Task instructions » Write out only the lines from the start of the entries up to and including the line with "HERREN ropade ännu"; please skip the pictures.
*** Opening Records provided ***
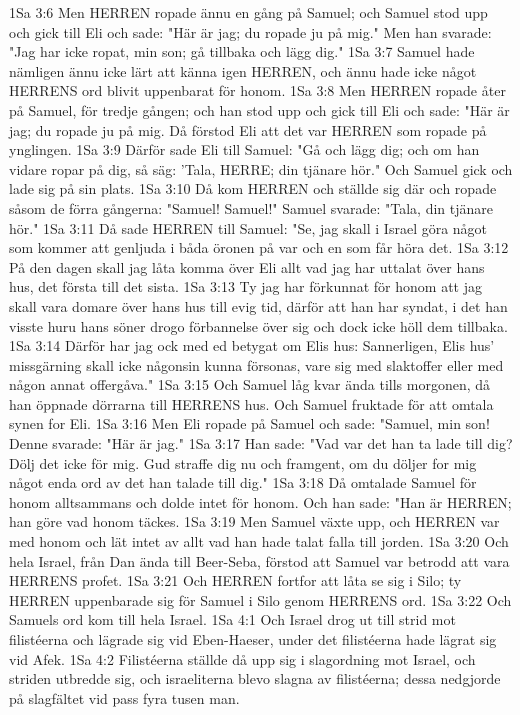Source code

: 1Sa 3:6  Men HERREN ropade ännu en gång på Samuel; och Samuel stod upp och gick till Eli och sade: "Här är jag; du ropade ju på mig." Men han svarade: "Jag har icke ropat, min son; gå tillbaka och lägg dig."
1Sa 3:7  Samuel hade nämligen ännu icke lärt att känna igen HERREN, och ännu hade icke något HERRENS ord blivit uppenbarat för honom.
1Sa 3:8  Men HERREN ropade åter på Samuel, för tredje gången; och han stod upp och gick till Eli och sade: "Här är jag; du ropade ju på mig. Då förstod Eli att det var HERREN som ropade på ynglingen.
1Sa 3:9  Därför sade Eli till Samuel: "Gå och lägg dig; och om han vidare ropar på dig, så säg: 'Tala, HERRE; din tjänare hör." Och Samuel gick och lade sig på sin plats.
1Sa 3:10  Då kom HERREN och ställde sig där och ropade såsom de förra gångerna: "Samuel! Samuel!" Samuel svarade: "Tala, din tjänare hör."
1Sa 3:11  Då sade HERREN till Samuel: "Se, jag skall i Israel göra något som kommer att genljuda i båda öronen på var och en som får höra det.
1Sa 3:12  På den dagen skall jag låta komma över Eli allt vad jag har uttalat över hans hus, det första till det sista.
1Sa 3:13  Ty jag har förkunnat för honom att jag skall vara domare över hans hus till evig tid, därför att han har syndat, i det han visste huru hans söner drogo förbannelse över sig och dock icke höll dem tillbaka.
1Sa 3:14  Därför har jag ock med ed betygat om Elis hus: Sannerligen, Elis hus' missgärning skall icke någonsin kunna försonas, vare sig med slaktoffer eller med någon annat offergåva."
1Sa 3:15  Och Samuel låg kvar ända tills morgonen, då han öppnade dörrarna till HERRENS hus. Och Samuel fruktade för att omtala synen for Eli.
1Sa 3:16  Men Eli ropade på Samuel och sade: "Samuel, min son! Denne svarade: "Här är jag."
1Sa 3:17  Han sade: "Vad var det han ta lade till dig? Dölj det icke för mig. Gud straffe dig nu och framgent, om du döljer for mig något enda ord av det han talade till dig."
1Sa 3:18  Då omtalade Samuel för honom alltsammans och dolde intet för honom. Och han sade: "Han är HERREN; han göre vad honom täckes.
1Sa 3:19  Men Samuel växte upp, och HERREN var med honom och lät intet av allt vad han hade talat falla till jorden.
1Sa 3:20  Och hela Israel, från Dan ända till Beer-Seba, förstod att Samuel var betrodd att vara HERRENS profet.
1Sa 3:21  Och HERREN fortfor att låta se sig i Silo; ty HERREN uppenbarade sig för Samuel i Silo genom HERRENS ord.
1Sa 3:22  Och Samuels ord kom till hela Israel.
1Sa 4:1  Och Israel drog ut till strid mot filistéerna och lägrade sig vid Eben-Haeser, under det filistéerna hade lägrat sig vid Afek.
1Sa 4:2  Filistéerna ställde då upp sig i slagordning mot Israel, och striden utbredde sig, och israeliterna blevo slagna av filistéerna; dessa nedgjorde på slagfältet vid pass fyra tusen man.

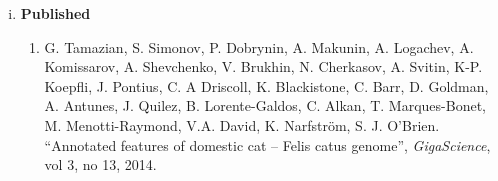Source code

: 
% 
 
\begin{enumerate}[i)]
\item  {\bf Published} %

\begin{enumerate}
\item  G. Tamazian, S. Simonov, P. Dobrynin, A. Makunin, A. Logachev, A. Komissarov, A. Shevchenko, V. Brukhin, N. Cherkasov, A. Svitin, K-P. Koepfli, J. Pontius, C. A Driscoll, K. Blackistone, C. Barr, D. Goldman, A. Antunes, J. Quilez, B. Lorente-Galdos, C. Alkan, T. Marques-Bonet, M. Menotti-Raymond, V.A. David, K. Narfström, S. J. O'Brien. ``Annotated features of domestic cat – Felis catus genome'', {\em GigaScience}, vol 3, no 13, 2014.
\end{enumerate}

\end{enumerate}

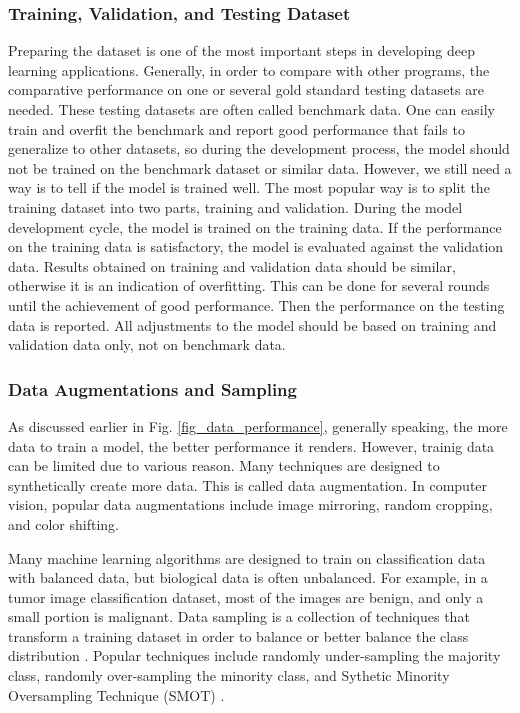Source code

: \subsubsection{Training, Validation, and Testing Dataset}
Preparing the dataset is one of the most important steps in developing deep learning applications. Generally, in order to compare with other programs, the comparative performance on one or several gold standard testing datasets are needed. These testing datasets are often called benchmark data. One can easily train and overfit the benchmark and report good performance that fails to generalize to other datasets, so during the development process, the model should not be trained on the benchmark dataset or similar data. However, we still need a way is to tell if the model is trained well. The most popular way is to split the training dataset into two parts, training and validation. During the model development cycle, the model is trained on the training data. If the performance on the training data is satisfactory, the model is evaluated against the validation data. Results obtained on training and validation data should be similar, otherwise it is an indication of overfitting. This can be done for several rounds until the achievement of good performance. Then the performance on the testing data is reported. All adjustments to the model should be based on training and validation data only, not on benchmark data.
\subsubsection{Data Augmentations and Sampling}
As discussed earlier in Fig. \ref{fig_data_performance}, generally speaking, the more data to train a model, the better performance it renders. However, trainig data can be limited due to various reason. Many techniques are designed to synthetically create more data. This is called data augmentation. In computer vision, popular data augmentations include image mirroring, random cropping, and color shifting.  

Many machine learning algorithms are designed to train on classification data with balanced data, but biological data is often unbalanced. For example, in a tumor image classification dataset, most of the images are benign, and only a small portion is malignant. Data sampling is a collection of techniques that transform a training dataset in order to balance or better balance the class distribution \cite{chawla2004special}. Popular techniques include randomly under-sampling the majority class, randomly over-sampling the minority class, and Sythetic Minority Oversampling Technique (SMOT) \cite{chawla2002smote}.
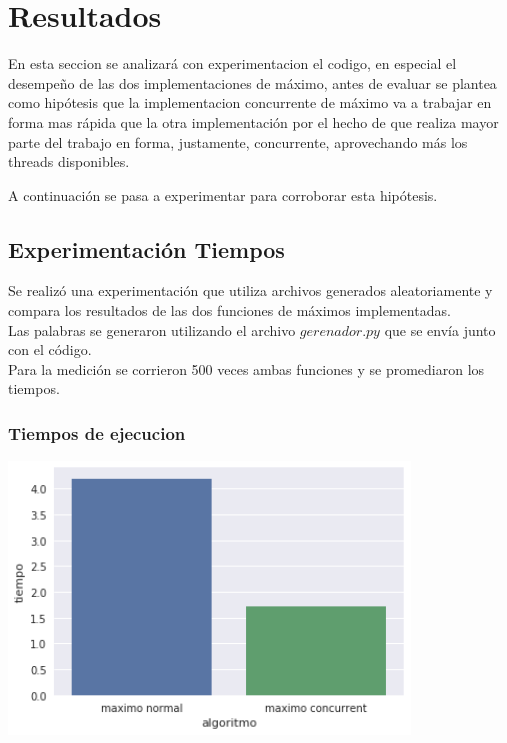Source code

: \section{Resultados}

En esta seccion se analizará con experimentacion el codigo, en especial el desempeño de las dos implementaciones de máximo, antes de
evaluar se plantea como hipótesis que la implementacion concurrente de máximo va a trabajar en forma mas rápida que la otra implementación
por el hecho de que realiza mayor parte del trabajo en forma, justamente, concurrente, aprovechando más los threads disponibles.


A continuación se pasa a experimentar para corroborar esta hipótesis.

\subsection{Experimentación Tiempos}
Se realizó una experimentación que utiliza archivos generados aleatoriamente y compara los resultados de las dos funciones de máximos implementadas.\\

Las palabras se generaron utilizando el archivo $gerenador.py$ que se envía junto con el código.\\

Para la medición se corrieron 500 veces ambas funciones y se promediaron los tiempos.

\subsubsection{Tiempos de ejecucion} %

\begin{center}
\includegraphics[width=0.8\textwidth]{imagenes/maxvsmax.png}
\end{center}

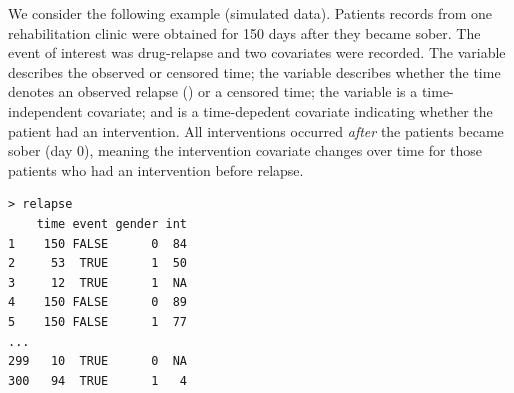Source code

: \documentclass[11pt]{article}
\begin{document}
We consider the following example (simulated data). Patients records from one rehabilitation clinic were obtained for 150 days after they became sober. The event of interest was drug-relapse and two covariates were recorded. The  variable describes the observed or censored time; the  variable describes whether the time denotes an observed relapse () or a censored time; the  variable is a time-independent covariate; and  is a time-depedent covariate indicating whether the patient had an intervention. All interventions occurred \emph{after} the patients became sober (day 0), meaning the intervention covariate changes over time for those patients who had an intervention before relapse. %
\begin{verbatim}
> relapse
    time event gender int
1    150 FALSE      0  84
2     53  TRUE      1  50
3     12  TRUE      1  NA
4    150 FALSE      0  89
5    150 FALSE      1  77
...
299   10  TRUE      0  NA
300   94  TRUE      1   4
\end{verbatim}
\end{document}

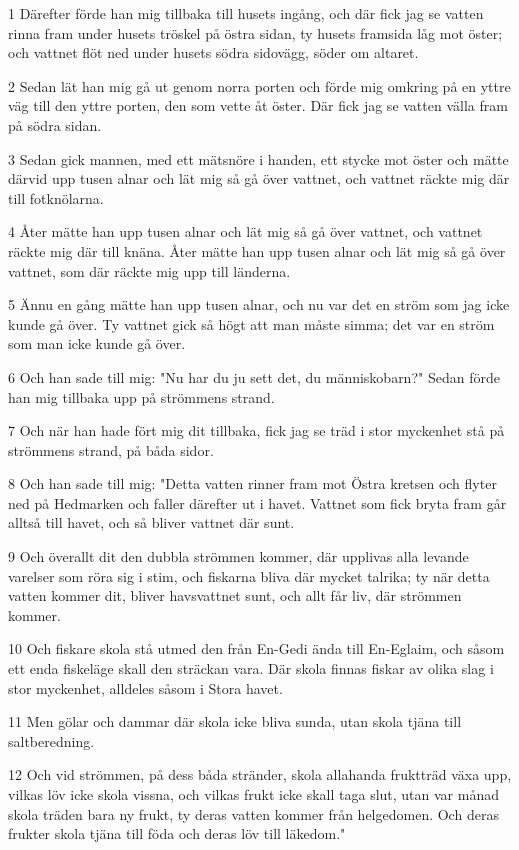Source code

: \par 1 Därefter förde han mig tillbaka till husets ingång, och där fick jag se vatten rinna fram under husets tröskel på östra sidan, ty husets framsida låg mot öster; och vattnet flöt ned under husets södra sidovägg, söder om altaret.
\par 2 Sedan lät han mig gå ut genom norra porten och förde mig omkring på en yttre väg till den yttre porten, den som vette åt öster. Där fick jag se vatten välla fram på södra sidan.
\par 3 Sedan gick mannen, med ett mätsnöre i handen, ett stycke mot öster och mätte därvid upp tusen alnar och lät mig så gå över vattnet, och vattnet räckte mig där till fotknölarna.
\par 4 Åter mätte han upp tusen alnar och lät mig så gå över vattnet, och vattnet räckte mig där till knäna. Åter mätte han upp tusen alnar och lät mig så gå över vattnet, som där räckte mig upp till länderna.
\par 5 Ännu en gång mätte han upp tusen alnar, och nu var det en ström som jag icke kunde gå över. Ty vattnet gick så högt att man måste simma; det var en ström som man icke kunde gå över.
\par 6 Och han sade till mig: "Nu har du ju sett det, du människobarn?" Sedan förde han mig tillbaka upp på strömmens strand.
\par 7 Och när han hade fört mig dit tillbaka, fick jag se träd i stor myckenhet stå på strömmens strand, på båda sidor.
\par 8 Och han sade till mig: "Detta vatten rinner fram mot Östra kretsen och flyter ned på Hedmarken och faller därefter ut i havet. Vattnet som fick bryta fram går alltså till havet, och så bliver vattnet där sunt.
\par 9 Och överallt dit den dubbla strömmen kommer, där upplivas alla levande varelser som röra sig i stim, och fiskarna bliva där mycket talrika; ty när detta vatten kommer dit, bliver havsvattnet sunt, och allt får liv, där strömmen kommer.
\par 10 Och fiskare skola stå utmed den från En-Gedi ända till En-Eglaim, och såsom ett enda fiskeläge skall den sträckan vara. Där skola finnas fiskar av olika slag i stor myckenhet, alldeles såsom i Stora havet.
\par 11 Men gölar och dammar där skola icke bliva sunda, utan skola tjäna till saltberedning.
\par 12 Och vid strömmen, på dess båda stränder, skola allahanda fruktträd växa upp, vilkas löv icke skola vissna, och vilkas frukt icke skall taga slut, utan var månad skola träden bara ny frukt, ty deras vatten kommer från helgedomen. Och deras frukter skola tjäna till föda och deras löv till läkedom."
*** Closing Records provided ***
Result for this task »
Source code

: 1Sa 3:6  Men HERREN ropade ännu en gång på Samuel; och Samuel stod upp och gick till Eli och sade: "Här är jag; du ropade ju på mig." Men han svarade: "Jag har icke ropat, min son; gå tillbaka och lägg dig."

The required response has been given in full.